Performance
Hinterland
Kilmahew/St Peter’s, by Helensburgh
Keith Bruce
Four stars
To launch a Festival of Architecture with a public invitation to the abandoned ruin of a building that only briefly and unsatisfactorily fulfilled the purpose for which it was designed is to send a mixed message about a nation’s built heritage. The NVA organisation’s latest animation of a portion of the Scottish landscape has a context that is both wider than previous adventures in Glen Lyon and at The Storr on Skye, and more domestic. When the definitive history of the company’s projects comes to be written, the clearest parallels will be found in 1998’s The Secret Sign in the natural arena of The Devil’s Pulpit near Drymen and 1990’s The Second Coming at the abandoned St Rollox works in Springburn, by its predecessor, Test Dept. How the religious echoes in those names chime with the re-purposing of a Roman Catholic seminary might be a matter of discussion.

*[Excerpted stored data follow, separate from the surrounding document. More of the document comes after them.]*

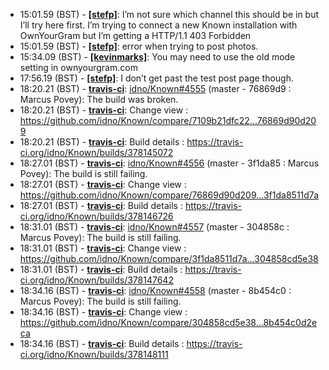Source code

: * <a id="15:01.59">15:01.59 (BST)</a> - __[[stefp]](https://github.com/[stefp])__: I’m not sure which channel this should be in but I’ll try here first. I’m trying to connect a new Known installation with OwnYourGram but I’m getting a HTTP/1.1 403 Forbidden
* <a id="15:01.59">15:01.59 (BST)</a> - __[[stefp]](https://github.com/[stefp])__: error when trying to post photos.
* <a id="15:34.09">15:34.09 (BST)</a> - __[[kevinmarks]](https://github.com/[kevinmarks])__: You may need to use the old mode setting in ownyourgram.com
* <a id="17:56.19">17:56.19 (BST)</a> - __[[stefp]](https://github.com/[stefp])__: I don’t get past the test post page though.
* <a id="18:20.21">18:20.21 (BST)</a> - __[travis-ci](https://github.com/travis-ci)__: <a href="https://github.com/idno/Known/issues/4555">idno/Known#4555</a> (master - 76869d9 : Marcus Povey): The build was broken.
* <a id="18:20.21">18:20.21 (BST)</a> - __[travis-ci](https://github.com/travis-ci)__: Change view : https://github.com/idno/Known/compare/7109b21dfc22...76869d90d209
* <a id="18:20.21">18:20.21 (BST)</a> - __[travis-ci](https://github.com/travis-ci)__: Build details : https://travis-ci.org/idno/Known/builds/378145072
* <a id="18:27.01">18:27.01 (BST)</a> - __[travis-ci](https://github.com/travis-ci)__: <a href="https://github.com/idno/Known/issues/4556">idno/Known#4556</a> (master - 3f1da85 : Marcus Povey): The build is still failing.
* <a id="18:27.01">18:27.01 (BST)</a> - __[travis-ci](https://github.com/travis-ci)__: Change view : https://github.com/idno/Known/compare/76869d90d209...3f1da8511d7a
* <a id="18:27.01">18:27.01 (BST)</a> - __[travis-ci](https://github.com/travis-ci)__: Build details : https://travis-ci.org/idno/Known/builds/378146726
* <a id="18:31.01">18:31.01 (BST)</a> - __[travis-ci](https://github.com/travis-ci)__: <a href="https://github.com/idno/Known/issues/4557">idno/Known#4557</a> (master - 304858c : Marcus Povey): The build is still failing.
* <a id="18:31.01">18:31.01 (BST)</a> - __[travis-ci](https://github.com/travis-ci)__: Change view : https://github.com/idno/Known/compare/3f1da8511d7a...304858cd5e38
* <a id="18:31.01">18:31.01 (BST)</a> - __[travis-ci](https://github.com/travis-ci)__: Build details : https://travis-ci.org/idno/Known/builds/378147642
* <a id="18:34.16">18:34.16 (BST)</a> - __[travis-ci](https://github.com/travis-ci)__: <a href="https://github.com/idno/Known/issues/4558">idno/Known#4558</a> (master - 8b454c0 : Marcus Povey): The build is still failing.
* <a id="18:34.16">18:34.16 (BST)</a> - __[travis-ci](https://github.com/travis-ci)__: Change view : https://github.com/idno/Known/compare/304858cd5e38...8b454c0d2eca
* <a id="18:34.16">18:34.16 (BST)</a> - __[travis-ci](https://github.com/travis-ci)__: Build details : https://travis-ci.org/idno/Known/builds/378148111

What Hinterland spectacularly succeeds in achieving is showing off the wonderful modernist form of the concrete structure Andy MacMillan and Isi Metzstein designed and built at a time when the firm of Gillespie, Kidd and Coia was producing remarkable work for the church. The symbols that have been used to reference that original purpose – clusters of church candles on stepped altars, an outsided thurible swinging and smoking over the flooded central space – may be obvious, but they are balanced by the altogether more complex messages of the graffiti un-named artists have added to the surfaces over the years, much of it highly accomplished, and the natural woodland around, which has been partly tamed to provide a canopied pathway to the building.
The lighting and projection work (by NOVAK) is technically superb and requires a full hour to appreciate, illuminating the textures as well as the truly remarkable form of what still remains of the ruin. That Hinterland will allow thousands to appreciate a piece of work that was previously only discovered by the adventurous few cannot be undervalued. That experience is soundtracked by a score by Rory Boyle that borrows from appropriate if obvious sources (Stockhausen, Part) for the St Andrews University chapel choir and trumpeter Bede Williams, the recording of which is similarly finely projected. But those elements are never more than decoration to the main architectural event, a celebration of form that cares little about function.